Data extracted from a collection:
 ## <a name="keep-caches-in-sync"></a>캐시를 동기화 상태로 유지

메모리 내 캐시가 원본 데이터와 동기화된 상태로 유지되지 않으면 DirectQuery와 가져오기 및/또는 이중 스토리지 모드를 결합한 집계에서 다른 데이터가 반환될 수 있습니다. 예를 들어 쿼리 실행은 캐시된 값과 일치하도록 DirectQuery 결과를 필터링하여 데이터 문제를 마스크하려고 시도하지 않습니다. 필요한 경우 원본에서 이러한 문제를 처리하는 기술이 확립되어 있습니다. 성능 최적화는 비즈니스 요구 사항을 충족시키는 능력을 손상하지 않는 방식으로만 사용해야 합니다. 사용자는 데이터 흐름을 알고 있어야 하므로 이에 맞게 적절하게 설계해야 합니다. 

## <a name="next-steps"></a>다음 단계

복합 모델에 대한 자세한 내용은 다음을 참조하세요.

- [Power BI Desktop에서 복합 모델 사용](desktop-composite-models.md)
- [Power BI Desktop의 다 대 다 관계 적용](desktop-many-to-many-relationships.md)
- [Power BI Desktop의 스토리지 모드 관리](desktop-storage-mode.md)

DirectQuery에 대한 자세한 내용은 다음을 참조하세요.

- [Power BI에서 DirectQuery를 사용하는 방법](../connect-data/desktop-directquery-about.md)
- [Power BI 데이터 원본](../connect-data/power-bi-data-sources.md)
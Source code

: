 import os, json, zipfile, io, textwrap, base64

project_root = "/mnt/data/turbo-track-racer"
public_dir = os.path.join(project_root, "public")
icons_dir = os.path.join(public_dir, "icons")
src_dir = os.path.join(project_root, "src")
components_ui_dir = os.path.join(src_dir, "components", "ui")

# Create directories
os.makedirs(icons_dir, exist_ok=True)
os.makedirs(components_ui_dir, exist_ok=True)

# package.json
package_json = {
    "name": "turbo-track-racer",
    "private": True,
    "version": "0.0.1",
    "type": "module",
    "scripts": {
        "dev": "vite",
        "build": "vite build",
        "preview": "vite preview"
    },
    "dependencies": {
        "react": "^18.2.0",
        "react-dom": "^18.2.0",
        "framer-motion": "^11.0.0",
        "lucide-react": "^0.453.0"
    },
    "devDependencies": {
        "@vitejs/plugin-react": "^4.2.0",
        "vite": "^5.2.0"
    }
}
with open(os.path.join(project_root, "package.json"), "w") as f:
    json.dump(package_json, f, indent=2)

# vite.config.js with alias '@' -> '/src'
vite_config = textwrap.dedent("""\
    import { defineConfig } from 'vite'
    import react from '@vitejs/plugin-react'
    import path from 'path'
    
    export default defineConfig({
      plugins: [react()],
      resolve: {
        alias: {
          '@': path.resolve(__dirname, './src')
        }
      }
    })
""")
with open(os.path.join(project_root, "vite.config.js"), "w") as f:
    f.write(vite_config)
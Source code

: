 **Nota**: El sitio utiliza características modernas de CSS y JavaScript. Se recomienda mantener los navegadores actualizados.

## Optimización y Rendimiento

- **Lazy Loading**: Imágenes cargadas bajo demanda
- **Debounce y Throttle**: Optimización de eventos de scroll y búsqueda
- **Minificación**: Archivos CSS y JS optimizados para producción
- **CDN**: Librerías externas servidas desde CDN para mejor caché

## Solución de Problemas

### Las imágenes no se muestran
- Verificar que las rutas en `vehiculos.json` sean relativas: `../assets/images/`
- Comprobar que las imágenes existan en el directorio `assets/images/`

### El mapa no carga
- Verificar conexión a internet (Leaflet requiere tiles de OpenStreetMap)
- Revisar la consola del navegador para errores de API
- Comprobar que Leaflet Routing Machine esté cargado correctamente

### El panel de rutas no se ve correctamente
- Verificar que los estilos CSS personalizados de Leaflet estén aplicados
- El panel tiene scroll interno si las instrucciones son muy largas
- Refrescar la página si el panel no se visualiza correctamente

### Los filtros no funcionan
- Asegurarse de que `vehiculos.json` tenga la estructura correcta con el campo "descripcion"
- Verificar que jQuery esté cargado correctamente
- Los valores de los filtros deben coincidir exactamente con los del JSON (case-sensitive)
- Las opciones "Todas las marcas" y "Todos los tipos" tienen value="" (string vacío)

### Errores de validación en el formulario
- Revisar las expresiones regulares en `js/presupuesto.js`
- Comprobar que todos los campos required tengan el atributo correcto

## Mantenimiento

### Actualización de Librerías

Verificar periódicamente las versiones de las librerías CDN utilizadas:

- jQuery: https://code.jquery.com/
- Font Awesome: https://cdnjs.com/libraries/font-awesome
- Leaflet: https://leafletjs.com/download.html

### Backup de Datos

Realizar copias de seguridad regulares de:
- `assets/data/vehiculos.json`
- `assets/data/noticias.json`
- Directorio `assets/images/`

Task brief = Beginning with the opening line above, retype the records exactly through the line with "- [Power BI에서", both ends included.

Answer to the exercise =
 ## <a name="keep-caches-in-sync"></a>캐시를 동기화 상태로 유지

메모리 내 캐시가 원본 데이터와 동기화된 상태로 유지되지 않으면 DirectQuery와 가져오기 및/또는 이중 스토리지 모드를 결합한 집계에서 다른 데이터가 반환될 수 있습니다. 예를 들어 쿼리 실행은 캐시된 값과 일치하도록 DirectQuery 결과를 필터링하여 데이터 문제를 마스크하려고 시도하지 않습니다. 필요한 경우 원본에서 이러한 문제를 처리하는 기술이 확립되어 있습니다. 성능 최적화는 비즈니스 요구 사항을 충족시키는 능력을 손상하지 않는 방식으로만 사용해야 합니다. 사용자는 데이터 흐름을 알고 있어야 하므로 이에 맞게 적절하게 설계해야 합니다. 

## <a name="next-steps"></a>다음 단계

복합 모델에 대한 자세한 내용은 다음을 참조하세요.

- [Power BI Desktop에서 복합 모델 사용](desktop-composite-models.md)
- [Power BI Desktop의 다 대 다 관계 적용](desktop-many-to-many-relationships.md)
- [Power BI Desktop의 스토리지 모드 관리](desktop-storage-mode.md)

DirectQuery에 대한 자세한 내용은 다음을 참조하세요.

- [Power BI에서 DirectQuery를 사용하는 방법](../connect-data/desktop-directquery-about.md)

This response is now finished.